[Date Prev][Date Next][Thread Prev][Thread Next][Date Index][Thread Index]

Re: [Condor-users] Web Services JDL Parsing





Sean Manning wrote:
Hi, I appreciate that my last email was somewhat lengthy, and I have made some progress since then. I now have a very specific question about how to stage back output in a grid environment.

Again, I am working on Web Services code using the birdbath and condor Java packages. I can submit a job (see the attached JDL) using my Web Services interface from my account, and see it appear in the condor queue of the grid metascheduler. The input files get transferred correctly from my client machine to the metascheduler (they go to the folder /opt/condor/local.babargt4/spool/cluster1234.proc0.subproc0 or similar), but the folder and its contents belong to root (the user who is running Condor) not myself (the user who submitted the job). Unless I change the owner of the files to myself by hand, I get an error HoldReason = "Failed to get expiration time of Proxy" because the job and the proxy certificate must be owned by the same user.

When we changed the owner of the spool/cluster folder and its contents to myself, the job can create a gridftp wrapper and start running. We can see it on the head node of one of our clusters, and see it create a scratch folder (in /hepuser/gcprod01/.globus/scratch on our NFS) and store the output and error there. But the output does not get staged back from the head node to the metascheduler to the client, and the job hangs in mode C = Completed. We have tried several variant JDL files without success.
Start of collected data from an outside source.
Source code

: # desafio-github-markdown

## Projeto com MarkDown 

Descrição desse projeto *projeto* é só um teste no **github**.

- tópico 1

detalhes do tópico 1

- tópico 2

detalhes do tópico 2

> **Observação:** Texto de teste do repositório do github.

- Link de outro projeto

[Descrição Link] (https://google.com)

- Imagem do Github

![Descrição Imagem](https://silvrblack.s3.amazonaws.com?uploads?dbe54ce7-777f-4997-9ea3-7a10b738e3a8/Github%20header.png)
  In other words, we have two problems:

(i) How can we run the jobs as the user who submits them, not the user who owns condor?

(ii) How can we get output to stage back from the cluster to the metascheduler and the client machine?
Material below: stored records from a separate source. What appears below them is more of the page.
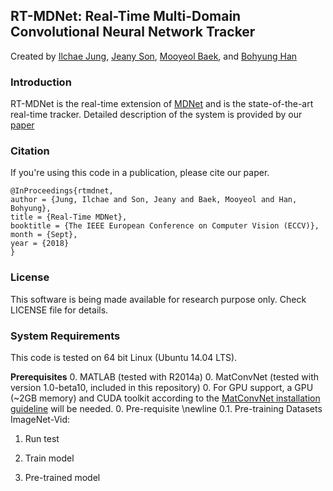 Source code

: ## RT-MDNet: Real-Time Multi-Domain Convolutional Neural Network Tracker

Created by [Ilchae Jung](cvlab.postech.ac.kr/~chey0313), [Jeany Son](cvlab.postech.ac.kr/~jeany), [Mooyeol Baek](cvlab.postech.ac.kr/~mooyeol), and [Bohyung Han](cvlab.snu.ac.kr/~bhhan) 

### Introduction
RT-MDNet is the real-time extension of [MDNet](http://cvlab.postech.ac.kr/research/mdnet/) and is the state-of-the-art real-time tracker.
Detailed description of the system is provided by our [paper](https://arxiv.org/pdf/1808.08834.pdf)

### Citation
If you're using this code in a publication, please cite our paper.

	@InProceedings{rtmdnet,
	author = {Jung, Ilchae and Son, Jeany and Baek, Mooyeol and Han, Bohyung},
	title = {Real-Time MDNet},
	booktitle = {The IEEE European Conference on Computer Vision (ECCV)},
	month = {Sept},
	year = {2018}
	}
  
### License
This software is being made available for research purpose only.
Check LICENSE file for details.

### System Requirements

This code is tested on 64 bit Linux (Ubuntu 14.04 LTS).

**Prerequisites** 
  0. MATLAB (tested with R2014a)
  0. MatConvNet (tested with version 1.0-beta10, included in this repository)
  0. For GPU support, a GPU (~2GB memory) and CUDA toolkit according to the [MatConvNet installation guideline](http://www.vlfeat.org/matconvnet/install/) will be needed.
0. Pre-requisite \newline
0.1. Pre-training Datasets 
ImageNet-Vid: 

1. Run test

2. Train model

3. Pre-trained model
  Can anyone advise how to solve either of these problems?

Thanks,

Sean Manning

Is your JDL parser setting StateInStart and StageInFinish?

from src/condor_schedd.V6/soap_scheddStub.C, in createJobTemplate:
      // It is kinda scary but if ATTR_STAGE_IN_START/FINISH are
      // present and non-zero in a Job Ad the Schedd will do the
      // right thing, when run as root, and chown the job's spool
      // directory, thus fixing a long standing permissions problem.
   job->Assign(ATTR_STAGE_IN_START, 1);
   job->Assign(ATTR_STAGE_IN_FINISH, 1);

$ grep STAGE_IN src/condor_c++_util/condor_attributes.C
const char *ATTR_STAGE_IN_START           = "StageInStart";
const char *ATTR_STAGE_IN_FINISH          = "StageInFinish";

Best,


matt